You see - being honest now - Oliver is not great on rules. Unlike me, he won't do a detailed map and intricate flowcharts. Having a background in English literature, he doesn't share my scientist's delight at probabilities, patterns and problem-solving. And he doesn't write as fast, while I can churn this stuff out by the yard.
I'm not saying my writing is bad, mind you. People have been complimentary about lines like this:
By day you sail on lavender waves under a vault of azure and gold. By night the sails gleam dazzlingly white in the rays of the moon, and each star finds its twin in the dark ocean depths.So there's some poetry in my soul too. It's not all equations and graphs. But literary talent has never been about pretty writing - it's about that and much more. It's the ability to convey a palpable atmosphere, a resonance of theme, to vividly evoke character, and to give the sense of the author's personal presence through the voice of their writing.
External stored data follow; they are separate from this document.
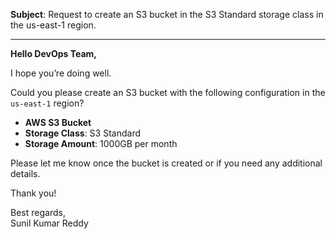 **Subject**: Request to create an S3 bucket in the S3 Standard storage class in the us-east-1 region.

---

**Hello DevOps Team,**

I hope you’re doing well.

Could you please create an S3 bucket with the following configuration in the `us-east-1` region?

- **AWS S3 Bucket**
- **Storage Class**: S3 Standard
- **Storage Amount**: 1000GB per month

Please let me know once the bucket is created or if you need any additional details.

Thank you!

Best regards,  
Sunil Kumar Reddy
So if I had written Shadow Keep - or co-written it, as originally intended - you would have got an adventure with some clever puzzles, a map that made sense, encounters that were balanced according to the statistics of 2d6 rolls. Even nice writing. But you wouldn't have got that strange, Gothic-drenched, opiated dream quality that Oliver does as naturally as breathing, because it's something he absorbed into his pores while studying Byron and Shelley and those other poetical fellows. The only recent example of such exquisite pre-Victorian Gothic Romanticism to match it is in Fumito Ueda's Ico and Shadow of the Colossus games. Watch for that same flavour in Oliver's forthcoming fantasy series The Knight of the Fields.
The Shadow Keep cover painting by Bruno Elletori (or Elettori, or Ellitori, depending on how long the cover designer spent at lunch that day) is not really ideal. The illustrations should have been by a Victorian artist thoroughly steeped in Gothic. For the interiors on this new edition, we've used Irish artist Harry Clarke, best known for his Edgar Allan Poe illustrations. I know purists will grumble. We'll get some withering reviews on Amazon for changing things around. But you can still get the original version for a penny, so no harm done.
If you want to see the Gothic design for the new edition, it's out now from Fabled Lands Publishing. At a cost of more than a penny, I'm afraid, but we'll be sure to spend the profits on laudanum, quills and parchment for the next great Johnson opus.